A stretch of the entries below is to be set down exactly, running from the line with "- [Meet Caddy" through the line with "Blog: tag:research.swtch.com,2012:research.swtch.com", both included, and no other line.

Recorded information:
------------------------------------
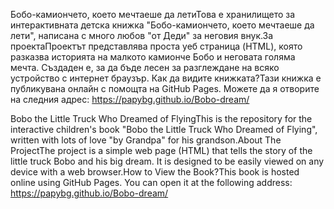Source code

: Бобо-камиончето, което мечтаеше да летиТова е хранилището за интерактивната детска книжка "Бобо-камиончето, което мечтаеше да лети", 
написана с много любов "от Деди" за неговия внук.За проектаПроектът представлява проста уеб страница (HTML), която разказва историята 
на малкото камионче Бобо и неговата голяма мечта. Създаден е, за да бъде лесен за разглеждане на всяко устройство с интернет браузър.
Как да видите книжката?Тази книжка е публикувана онлайн с помощта на GitHub Pages. Можете да я отворите на следния адрес: https://papybg.github.io/Bobo-dream/

Bobo the Little Truck Who Dreamed of FlyingThis is the repository for the interactive children's book "Bobo the Little Truck 
Who Dreamed of Flying", written with lots of love "by Grandpa" for his grandson.About The ProjectThe project is a simple web 
page (HTML) that tells the story of the little truck Bobo and his big dream. It is designed to be easily viewed on any device 
with a web browser.How to View the Book?This book is hosted online using GitHub Pages. You can open it at the following 
address: https://papybg.github.io/Bobo-dream/
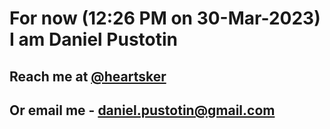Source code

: # For now (12:26 PM on 30-Mar-2023) I am Daniel Pustotin
## Reach me at [@heartsker](https://t.me/heartsker)
## Or email me - daniel.pustotin@gmail.com
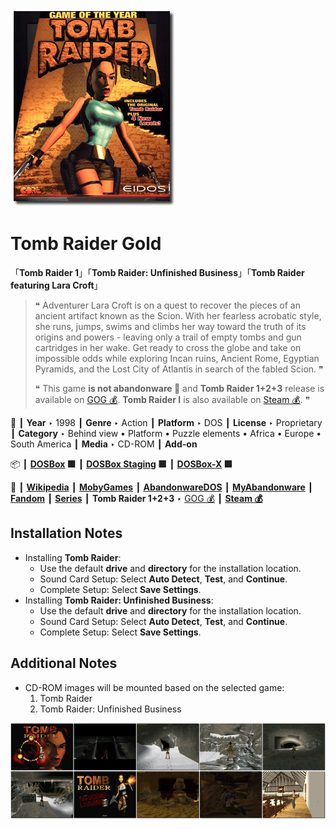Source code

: ![](Thumbnail.png "application-thumbnail")

# Tomb Raider Gold

「**Tomb Raider 1**」「**Tomb Raider: Unfinished Business**」「**Tomb Raider featuring Lara Croft**」

> ❝ Adventurer Lara Croft is on a quest to recover the pieces of an ancient artifact known as the Scion. With her fearless acrobatic style, she runs, jumps, swims and climbs her way toward the truth of its origins and powers - leaving only a trail of empty tombs and gun cartridges in her wake. Get ready to cross the globe and take on impossible odds while exploring Incan ruins, Ancient Rome, Egyptian Pyramids, and the Lost City of Atlantis in search of the fabled Scion. ❞
>
> ❝ This game **is not abandonware 🚫** and **Tomb Raider 1+2+3** release is available on [GOG 💰](https://www.gog.com/en/game/tomb_raider_123). **Tomb Raider I** is also available on [Steam 💰](https://store.steampowered.com/app/224960/Tomb_Raider_I/). ❞
>

📌 ┃ **Year** ‣ 1998 ┃ **Genre** ‣ Action ┃ **Platform** ‣ DOS ┃ **License** ‣ Proprietary ┃ **Category** ‣ Behind view • Platform • Puzzle elements • Africa • Europe • South America ┃ **Media** ‣ CD-ROM ┃ **Add-on** 

📦 ┃ **[DOSBox](https://www.dosbox.com/) 🟩** ┃ **[DOSBox Staging](https://dosbox-staging.github.io/) 🟩** ┃ **[DOSBox-X](https://dosbox-x.com/) 🟩** 

📎 ┃ **[Wikipedia](https://en.wikipedia.org/wiki/Tomb_Raider_(1996_video_game))** ┃ **[MobyGames](https://www.mobygames.com/game/1601/tomb-raider-gold/)** ┃ **[AbandonwareDOS](https://www.abandonwaredos.com/abandonware-game.php?abandonware=Tomb+Raider&gid=1523)** ┃ **[MyAbandonware](https://www.myabandonware.com/game/tomb-raider-d7x)** ┃ **[Fandom](https://tombraider.fandom.com/wiki/Tomb_Raider_(1996_Game))** ┃ **[Series](https://en.wikipedia.org/wiki/Tomb_Raider)** ┃ **Tomb Raider 1+2+3** ‣ [GOG 💰](https://www.gog.com/en/game/tomb_raider_123) ┃ **[Steam 💰](https://store.steampowered.com/app/224960/Tomb_Raider_I/)** 

## Installation Notes
- Installing **Tomb Raider**:
  - Use the default **drive** and **directory** for the installation location.
  - Sound Card Setup: Select **Auto Detect**, **Test**, and **Continue**.
  - Complete Setup: Select **Save Settings**.
- Installing **Tomb Raider: Unfinished Business**:
  - Use the default **drive** and **directory** for the installation location.
  - Sound Card Setup: Select **Auto Detect**, **Test**, and **Continue**.
  - Complete Setup: Select **Save Settings**.

## Additional Notes
- CD-ROM images will be mounted based on the selected game:
  1. Tomb Raider
  2. Tomb Raider: Unfinished Business

![](Montage.png "Tomb Raider Gold")

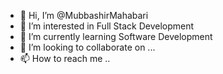 - 👋 Hi, I’m @MubbashirMahabari
- 👀 I’m interested in Full Stack Development
- 🌱 I’m currently learning Software Development
- 💞️ I’m looking to collaborate on ...
- 📫 How to reach me ..

<!---
MubbashirMahabari/MubbashirMahabari is a ✨ special ✨ repository because its `README.md` (this file) appears on your GitHub profile.
You can click the Preview link to take a look at your changes.
--->
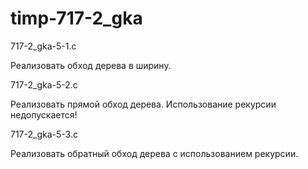 # timp-717-2_gka

717-2_gka-5-1.c

Реализовать обход дерева в ширину.

717-2_gka-5-2.c

Реализовать прямой обход дерева. Использование рекурсии недопускается!

717-2_gka-5-3.c

Реализовать обратный обход дерева с использованием рекурсии.
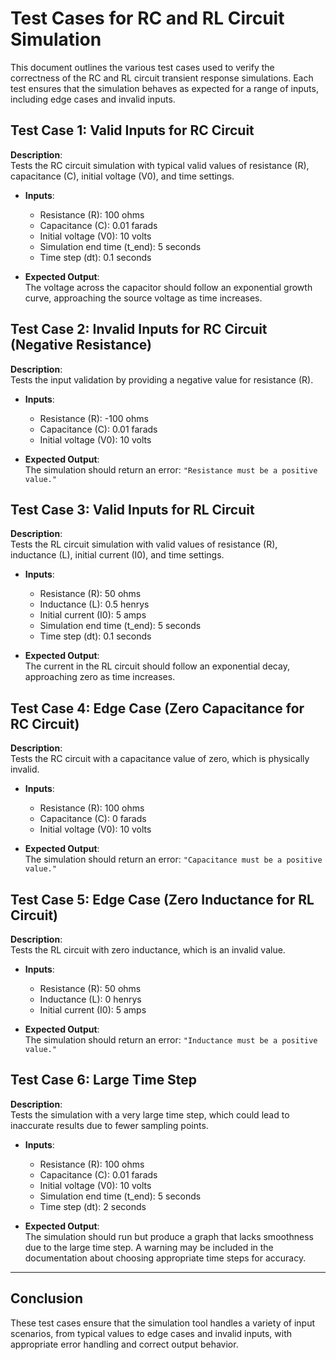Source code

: # Test Cases for RC and RL Circuit Simulation

This document outlines the various test cases used to verify the correctness of the RC and RL circuit transient response simulations. Each test ensures that the simulation behaves as expected for a range of inputs, including edge cases and invalid inputs.

## Test Case 1: Valid Inputs for RC Circuit

**Description**:  
Tests the RC circuit simulation with typical valid values of resistance (R), capacitance (C), initial voltage (V0), and time settings.

- **Inputs**:
  - Resistance (R): 100 ohms
  - Capacitance (C): 0.01 farads
  - Initial voltage (V0): 10 volts
  - Simulation end time (t_end): 5 seconds
  - Time step (dt): 0.1 seconds

- **Expected Output**:  
  The voltage across the capacitor should follow an exponential growth curve, approaching the source voltage as time increases.

## Test Case 2: Invalid Inputs for RC Circuit (Negative Resistance)

**Description**:  
Tests the input validation by providing a negative value for resistance (R).

- **Inputs**:
  - Resistance (R): -100 ohms
  - Capacitance (C): 0.01 farads
  - Initial voltage (V0): 10 volts

- **Expected Output**:  
  The simulation should return an error: `"Resistance must be a positive value."`

## Test Case 3: Valid Inputs for RL Circuit

**Description**:  
Tests the RL circuit simulation with valid values of resistance (R), inductance (L), initial current (I0), and time settings.

- **Inputs**:
  - Resistance (R): 50 ohms
  - Inductance (L): 0.5 henrys
  - Initial current (I0): 5 amps
  - Simulation end time (t_end): 5 seconds
  - Time step (dt): 0.1 seconds

- **Expected Output**:  
  The current in the RL circuit should follow an exponential decay, approaching zero as time increases.

## Test Case 4: Edge Case (Zero Capacitance for RC Circuit)

**Description**:  
Tests the RC circuit with a capacitance value of zero, which is physically invalid.

- **Inputs**:
  - Resistance (R): 100 ohms
  - Capacitance (C): 0 farads
  - Initial voltage (V0): 10 volts

- **Expected Output**:  
  The simulation should return an error: `"Capacitance must be a positive value."`

## Test Case 5: Edge Case (Zero Inductance for RL Circuit)

**Description**:  
Tests the RL circuit with zero inductance, which is an invalid value.

- **Inputs**:
  - Resistance (R): 50 ohms
  - Inductance (L): 0 henrys
  - Initial current (I0): 5 amps

- **Expected Output**:  
  The simulation should return an error: `"Inductance must be a positive value."`

## Test Case 6: Large Time Step

**Description**:  
Tests the simulation with a very large time step, which could lead to inaccurate results due to fewer sampling points.

- **Inputs**:
  - Resistance (R): 100 ohms
  - Capacitance (C): 0.01 farads
  - Initial voltage (V0): 10 volts
  - Simulation end time (t_end): 5 seconds
  - Time step (dt): 2 seconds

- **Expected Output**:  
  The simulation should run but produce a graph that lacks smoothness due to the large time step. A warning may be included in the documentation about choosing appropriate time steps for accuracy.

---

## Conclusion

These test cases ensure that the simulation tool handles a variety of input scenarios, from typical values to edge cases and invalid inputs, with appropriate error handling and correct output behavior.
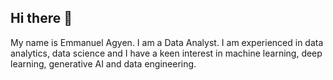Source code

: ## Hi there 👋

My name is Emmanuel Agyen. I am a Data Analyst. I am experienced in data analytics, data science and I have a keen interest in machine learning, deep learning, generative AI and data engineering.
<!--
**eoagyen/eoagyen** is a ✨ _special_ ✨ repository because its `README.md` (this file) appears on your GitHub profile.

Here are some ideas to get you started:

- 🔭 I’m currently working on ...
- 🌱 I’m currently learning ...
- 👯 I’m looking to collaborate on ...
- 🤔 I’m looking for help with ...
- 💬 Ask me about ...
- 📫 How to reach me: ...
- 😄 Pronouns: ...
- ⚡ Fun fact: ...
-->
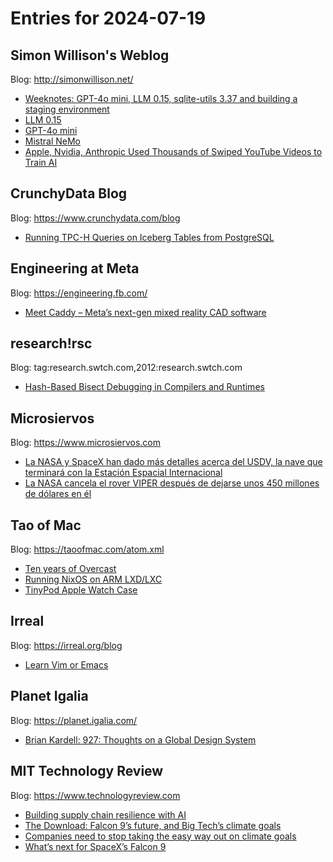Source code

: # Entries for 2024-07-19
## Simon Willison's Weblog 
Blog: http://simonwillison.net/ 

- [Weeknotes: GPT-4o mini, LLM 0.15, sqlite-utils 3.37 and building a staging environment](https://simonwillison.net/2024/Jul/19/weeknotes/#atom-everything)
- [LLM 0.15](https://simonwillison.net/2024/Jul/18/llm-015/#atom-everything)
- [GPT-4o mini](https://simonwillison.net/2024/Jul/18/gpt-4o-mini/#atom-everything)
- [Mistral NeMo](https://simonwillison.net/2024/Jul/18/mistral-nemo/#atom-everything)
- [Apple, Nvidia, Anthropic Used Thousands of Swiped YouTube Videos to Train AI](https://simonwillison.net/2024/Jul/18/youtube-captions/#atom-everything)
## CrunchyData Blog 
Blog: https://www.crunchydata.com/blog 

- [ Running TPC-H Queries on Iceberg Tables from PostgreSQL ](https://www.crunchydata.com/blog/running-tcp-h-queries-on-iceberg-tables-from-postgresql)
## Engineering at Meta 
Blog: https://engineering.fb.com/ 

- [Meet Caddy – Meta’s next-gen mixed reality CAD software](https://engineering.fb.com/2024/07/18/virtual-reality/caddy-cad-mixed-reality-mr-meta/)
## research!rsc 
Blog: tag:research.swtch.com,2012:research.swtch.com 

- [Hash-Based Bisect Debugging in Compilers and Runtimes](http://research.swtch.com/bisect)
## Microsiervos 
Blog: https://www.microsiervos.com 

- [La NASA y SpaceX han dado más detalles acerca del USDV, la nave que terminará con la Estación Espacial Internacional](https://www.microsiervos.com/archivo/espacio/nasa-spacex-detalles-nave-terminara-estacion-espacial.html)
- [La NASA cancela el rover VIPER después de dejarse unos 450 millones de dólares en él](https://www.microsiervos.com/archivo/espacio/nasa-cancela-rover-viper-luna-450-millones-dolares.html)
## Tao of Mac 
Blog: https://taoofmac.com/atom.xml 

- [Ten years of Overcast](https://taoofmac.com/space/links/2024/07/18/2257)
- [Running NixOS on ARM LXD/LXC](https://taoofmac.com/space/blog/2024/07/18/0900)
- [TinyPod Apple Watch Case](https://taoofmac.com/space/links/2024/07/18/0817)
## Irreal 
Blog: https://irreal.org/blog 

- [Learn Vim or Emacs](https://irreal.org/blog/?p=12317)
## Planet Igalia 
Blog: https://planet.igalia.com/ 

- [Brian Kardell: 927: Thoughts on a Global Design System](https://bkardell.com/blog/927.html)
## MIT Technology Review 
Blog: https://www.technologyreview.com 

- [Building supply chain resilience with AI](https://www.technologyreview.com/2024/07/18/1094899/building-supply-chain-resilience-with-ai/)
- [The Download: Falcon 9’s future, and Big Tech’s climate goals](https://www.technologyreview.com/2024/07/18/1095115/the-download-falcon-9s-future-and-big-techs-climate-goals/)
- [Companies need to stop taking the easy way out on climate goals](https://www.technologyreview.com/2024/07/18/1095086/corporate-net-zero-goals/)
- [What’s next for SpaceX’s Falcon 9](https://www.technologyreview.com/2024/07/18/1095036/whats-next-for-spacexs-falcon-9/)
------------------------------------
Exercise response:
- [Meet Caddy – Meta’s next-gen mixed reality CAD software](https://engineering.fb.com/2024/07/18/virtual-reality/caddy-cad-mixed-reality-mr-meta/)
## research!rsc 
Blog: tag:research.swtch.com,2012:research.swtch.com 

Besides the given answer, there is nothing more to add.